**** Supplied material
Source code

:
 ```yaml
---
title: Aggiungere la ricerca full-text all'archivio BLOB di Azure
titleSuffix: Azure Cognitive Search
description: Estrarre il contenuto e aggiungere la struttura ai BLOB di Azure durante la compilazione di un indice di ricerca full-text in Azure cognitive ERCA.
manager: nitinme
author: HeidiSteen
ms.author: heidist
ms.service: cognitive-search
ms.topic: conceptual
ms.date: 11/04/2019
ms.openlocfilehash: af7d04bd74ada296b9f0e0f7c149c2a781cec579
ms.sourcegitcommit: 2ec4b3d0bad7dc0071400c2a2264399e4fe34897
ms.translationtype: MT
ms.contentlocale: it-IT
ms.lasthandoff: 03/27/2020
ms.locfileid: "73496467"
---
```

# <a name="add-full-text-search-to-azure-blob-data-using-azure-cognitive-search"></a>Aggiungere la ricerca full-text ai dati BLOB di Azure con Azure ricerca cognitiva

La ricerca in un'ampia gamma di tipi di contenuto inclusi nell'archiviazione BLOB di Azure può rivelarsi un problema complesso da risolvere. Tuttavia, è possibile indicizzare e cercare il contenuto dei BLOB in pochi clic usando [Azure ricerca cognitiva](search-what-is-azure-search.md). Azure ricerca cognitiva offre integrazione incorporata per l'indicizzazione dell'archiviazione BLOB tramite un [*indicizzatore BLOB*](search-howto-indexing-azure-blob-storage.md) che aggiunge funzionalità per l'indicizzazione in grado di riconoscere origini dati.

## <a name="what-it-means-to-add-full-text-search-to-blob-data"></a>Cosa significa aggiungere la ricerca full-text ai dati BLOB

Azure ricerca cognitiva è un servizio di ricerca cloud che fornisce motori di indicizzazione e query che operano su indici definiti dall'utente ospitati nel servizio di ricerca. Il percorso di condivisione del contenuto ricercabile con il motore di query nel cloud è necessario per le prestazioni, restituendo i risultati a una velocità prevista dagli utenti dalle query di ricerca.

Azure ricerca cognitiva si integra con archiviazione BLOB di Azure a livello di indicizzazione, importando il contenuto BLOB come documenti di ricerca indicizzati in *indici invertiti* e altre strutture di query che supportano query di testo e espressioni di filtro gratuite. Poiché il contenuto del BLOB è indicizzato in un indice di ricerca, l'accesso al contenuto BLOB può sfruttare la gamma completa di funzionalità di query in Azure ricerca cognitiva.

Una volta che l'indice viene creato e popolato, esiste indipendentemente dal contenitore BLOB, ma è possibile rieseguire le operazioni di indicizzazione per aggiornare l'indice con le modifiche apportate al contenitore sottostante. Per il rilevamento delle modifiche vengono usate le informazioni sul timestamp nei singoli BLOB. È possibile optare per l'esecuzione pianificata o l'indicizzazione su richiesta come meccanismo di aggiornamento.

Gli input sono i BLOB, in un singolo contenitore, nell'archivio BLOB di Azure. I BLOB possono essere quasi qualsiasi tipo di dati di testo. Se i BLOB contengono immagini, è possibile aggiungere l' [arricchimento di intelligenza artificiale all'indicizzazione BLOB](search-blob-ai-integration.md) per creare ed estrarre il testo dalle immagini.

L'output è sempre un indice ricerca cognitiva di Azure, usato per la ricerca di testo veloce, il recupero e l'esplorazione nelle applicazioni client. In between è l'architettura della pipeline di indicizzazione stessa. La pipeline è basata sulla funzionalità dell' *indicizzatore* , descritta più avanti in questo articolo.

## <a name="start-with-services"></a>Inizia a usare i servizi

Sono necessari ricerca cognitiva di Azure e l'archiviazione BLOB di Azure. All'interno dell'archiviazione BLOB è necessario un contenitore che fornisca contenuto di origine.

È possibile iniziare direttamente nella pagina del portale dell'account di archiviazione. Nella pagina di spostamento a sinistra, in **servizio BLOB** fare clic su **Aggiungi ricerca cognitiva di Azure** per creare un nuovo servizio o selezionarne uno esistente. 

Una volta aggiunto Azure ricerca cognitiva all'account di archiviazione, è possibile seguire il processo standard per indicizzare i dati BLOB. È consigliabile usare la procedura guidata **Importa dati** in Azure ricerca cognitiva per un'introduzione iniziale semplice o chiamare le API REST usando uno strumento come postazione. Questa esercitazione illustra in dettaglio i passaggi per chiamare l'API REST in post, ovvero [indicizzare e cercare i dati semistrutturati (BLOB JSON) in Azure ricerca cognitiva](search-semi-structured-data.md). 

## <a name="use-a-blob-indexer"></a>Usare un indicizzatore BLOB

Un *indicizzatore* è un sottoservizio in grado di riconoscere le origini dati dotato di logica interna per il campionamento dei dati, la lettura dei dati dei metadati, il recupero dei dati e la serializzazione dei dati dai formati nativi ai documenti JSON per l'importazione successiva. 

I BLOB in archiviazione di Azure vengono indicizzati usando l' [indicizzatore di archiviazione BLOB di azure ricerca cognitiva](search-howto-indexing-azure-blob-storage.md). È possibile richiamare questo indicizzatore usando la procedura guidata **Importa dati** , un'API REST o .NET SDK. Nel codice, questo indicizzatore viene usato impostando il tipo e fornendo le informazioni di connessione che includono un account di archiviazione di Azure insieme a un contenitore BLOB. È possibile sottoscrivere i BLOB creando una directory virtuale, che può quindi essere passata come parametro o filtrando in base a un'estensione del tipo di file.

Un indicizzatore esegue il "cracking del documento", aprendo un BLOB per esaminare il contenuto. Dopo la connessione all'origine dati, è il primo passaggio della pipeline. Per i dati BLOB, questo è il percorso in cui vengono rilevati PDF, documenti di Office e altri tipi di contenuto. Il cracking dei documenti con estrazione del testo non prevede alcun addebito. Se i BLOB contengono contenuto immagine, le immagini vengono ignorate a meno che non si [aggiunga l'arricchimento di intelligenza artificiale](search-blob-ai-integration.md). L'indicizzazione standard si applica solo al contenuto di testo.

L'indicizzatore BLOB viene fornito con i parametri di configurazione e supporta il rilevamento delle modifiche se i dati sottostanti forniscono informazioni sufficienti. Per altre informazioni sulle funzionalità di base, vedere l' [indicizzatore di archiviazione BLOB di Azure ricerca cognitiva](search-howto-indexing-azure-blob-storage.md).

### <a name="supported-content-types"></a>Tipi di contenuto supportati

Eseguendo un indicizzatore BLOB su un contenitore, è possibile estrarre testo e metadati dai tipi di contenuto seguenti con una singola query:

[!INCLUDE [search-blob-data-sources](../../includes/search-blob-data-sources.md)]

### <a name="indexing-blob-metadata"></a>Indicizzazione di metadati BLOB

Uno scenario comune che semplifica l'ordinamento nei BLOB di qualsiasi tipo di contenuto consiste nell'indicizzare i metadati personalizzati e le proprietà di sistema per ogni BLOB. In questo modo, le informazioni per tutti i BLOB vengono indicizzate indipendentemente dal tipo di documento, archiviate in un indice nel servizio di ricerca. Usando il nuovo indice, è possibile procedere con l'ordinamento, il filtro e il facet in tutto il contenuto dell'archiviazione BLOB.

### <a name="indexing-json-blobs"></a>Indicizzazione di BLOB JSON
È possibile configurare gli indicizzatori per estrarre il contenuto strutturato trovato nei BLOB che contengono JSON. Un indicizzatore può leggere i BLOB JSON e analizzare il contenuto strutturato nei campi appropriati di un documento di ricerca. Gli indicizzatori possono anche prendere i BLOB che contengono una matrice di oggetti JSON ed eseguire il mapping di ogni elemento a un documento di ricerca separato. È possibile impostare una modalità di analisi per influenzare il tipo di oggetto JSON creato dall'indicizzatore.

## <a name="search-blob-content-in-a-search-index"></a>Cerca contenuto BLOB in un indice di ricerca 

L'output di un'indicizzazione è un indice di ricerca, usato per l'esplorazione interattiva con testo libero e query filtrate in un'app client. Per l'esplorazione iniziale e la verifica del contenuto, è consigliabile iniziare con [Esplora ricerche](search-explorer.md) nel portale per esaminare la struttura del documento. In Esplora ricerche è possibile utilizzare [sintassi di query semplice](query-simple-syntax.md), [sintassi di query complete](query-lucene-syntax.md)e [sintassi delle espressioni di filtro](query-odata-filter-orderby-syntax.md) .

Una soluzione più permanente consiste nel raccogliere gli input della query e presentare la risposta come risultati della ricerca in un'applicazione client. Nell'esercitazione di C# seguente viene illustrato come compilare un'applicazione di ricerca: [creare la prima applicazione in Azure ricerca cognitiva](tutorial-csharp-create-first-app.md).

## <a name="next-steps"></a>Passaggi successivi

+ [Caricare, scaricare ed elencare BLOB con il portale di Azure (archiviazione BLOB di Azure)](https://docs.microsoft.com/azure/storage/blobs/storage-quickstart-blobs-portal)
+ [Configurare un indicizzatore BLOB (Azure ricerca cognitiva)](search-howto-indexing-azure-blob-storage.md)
********
Exercise brief ->
Go through the listing, and whenever a line contains the string "procedura", copy that line.

Task result ->
Una volta aggiunto Azure ricerca cognitiva all'account di archiviazione, è possibile seguire il processo standard per indicizzare i dati BLOB. È consigliabile usare la procedura guidata **Importa dati** in Azure ricerca cognitiva per un'introduzione iniziale semplice o chiamare le API REST usando uno strumento come postazione. Questa esercitazione illustra in dettaglio i passaggi per chiamare l'API REST in post, ovvero [indicizzare e cercare i dati semistrutturati (BLOB JSON) in Azure ricerca cognitiva](search-semi-structured-data.md). 
I BLOB in archiviazione di Azure vengono indicizzati usando l' [indicizzatore di archiviazione BLOB di azure ricerca cognitiva](search-howto-indexing-azure-blob-storage.md). È possibile richiamare questo indicizzatore usando la procedura guidata **Importa dati** , un'API REST o .NET SDK. Nel codice, questo indicizzatore viene usato impostando il tipo e fornendo le informazioni di connessione che includono un account di archiviazione di Azure insieme a un contenitore BLOB. È possibile sottoscrivere i BLOB creando una directory virtuale, che può quindi essere passata come parametro o filtrando in base a un'estensione del tipo di file.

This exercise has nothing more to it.